The story of John Brown is disturbing in a democracy. We comfort ourselves with the belief that, despite our differences, we are a humane and sensitive society that makes the need for violent actions unnecessary or even insane. Bruce Olds jolts our complacency in Raising Holy Hell, a historical novel about John Brown and his raid on Harpers Ferry on the eve of the Civil War.
In this novel, Olds methodically probes the question of whether John Brown actually was insane or merely a political inevitability in an unjust system (Olds, 1995). Was it chemical imbalances in Brown's brain or the harshness of a slave economy that led to the 15 deaths at HarpersFerry? Thomas Jefferson wrote that "the tree of liberty must be refreshed from time to time with the blood of its patriots. It is its natural manure." In Olds' insightful treatment of John Brown, Jefferson's words nag at us with their kernel of truth.
Raising Holy Hell is a complex novel with a simple format. Olds writes from a variety of points of view. He effectively melds statements from Brown's wife, children and contemporary notables such as Frederick Douglass, Harriet Tubman and Abraham Lincoln. A picture emerges of the factors in Brown's life and prewar society-including mental illness, politics, morality and ambition-that finally led to Harpers Ferry. Olds holds the reader's interest well by using varying perspectives.

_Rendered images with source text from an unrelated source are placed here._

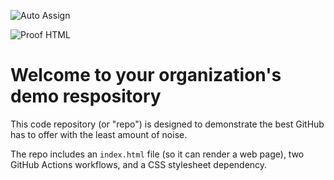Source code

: ![Auto Assign](https://github.com/Hosma-Inc/demo-repository/actions/workflows/auto-assign.yml/badge.svg)

![Proof HTML](https://github.com/Hosma-Inc/demo-repository/actions/workflows/proof-html.yml/badge.svg)

# Welcome to your organization's demo respository
This code repository (or "repo") is designed to demonstrate the best GitHub has to offer with the least amount of noise.

The repo includes an `index.html` file (so it can render a web page), two GitHub Actions workflows, and a CSS stylesheet dependency.
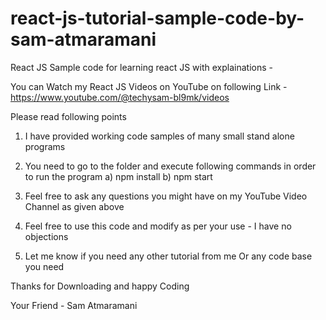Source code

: # react-js-tutorial-sample-code-by-sam-atmaramani
React JS Sample code for learning react JS with explainations - 

You can Watch my React JS Videos on YouTube on following Link - https://www.youtube.com/@techysam-bl9mk/videos 

Please read following points 


1) I have provided working code samples of many small stand alone programs
2) You need to go to the folder and execute following commands in order to run the program 
   a) npm install
   b) npm start
   
3) Feel free to ask any questions you might have on my YouTube Video Channel as given above 

4) Feel free to use this code and modify as per your use - I have no objections 

5) Let me know if you need any other tutorial from me Or any code base you need 


Thanks for Downloading and happy Coding 

Your Friend - 
Sam Atmaramani 


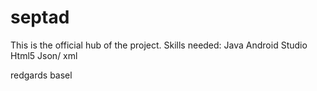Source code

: # septad

This is the official hub of the project.
Skills needed: 
Java
Android Studio
Html5
Json/ xml

redgards basel

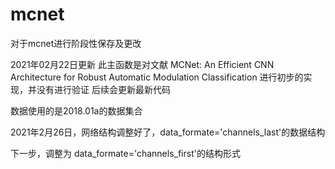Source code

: # mcnet
对于mcnet进行阶段性保存及更改

2021年02月22日更新
此主函数是对文献
MCNet: An Efficient CNN Architecture for Robust Automatic Modulation Classification
进行初步的实现，并没有进行验证
后续会更新最新代码

数据使用的是2018.01a的数据集合


2021年2月26日，网络结构调整好了，data_formate='channels_last'的数据结构

下一步，调整为 data_formate='channels_first'的结构形式
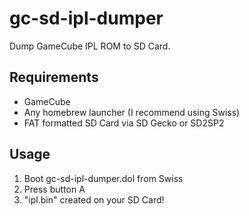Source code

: # gc-sd-ipl-dumper
Dump GameCube IPL ROM to SD Card.

## Requirements
- GameCube
- Any homebrew launcher (I recommend using Swiss)
- FAT formatted SD Card via SD Gecko or SD2SP2

## Usage
1. Boot gc-sd-ipl-dumper.dol from Swiss
2. Press button A
3. "ipl.bin" created on your SD Card!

His poetic touch with language adds immensely to the complex tale being told. To understand John Brown, one must understand slavery.
Accounts of both old and new slavery provide evidence that contradict this three-point logic (Olds, 1995). On the first, the exclusion of slavery from modernity, Olds in 2003 pointed to the scale, scope, and central economic significance of antebellum slavery in the United States and its embeddedness within what was even then a global and modern economy. He showed how historians of Atlantic slavery argued for slavery's inclusion within modern capitalism and proved its relation to modern organizational forms and processes. Bales does a similar job for new slavery. He points to the exploitation of slave labor at various stages of global supply chain and provides examples of slave organizations as components of apparently modern economies, including those in the First World. In this novel, cases include the people trafficking associated with First and Third World prostitution and with cheap labor in agriculture ...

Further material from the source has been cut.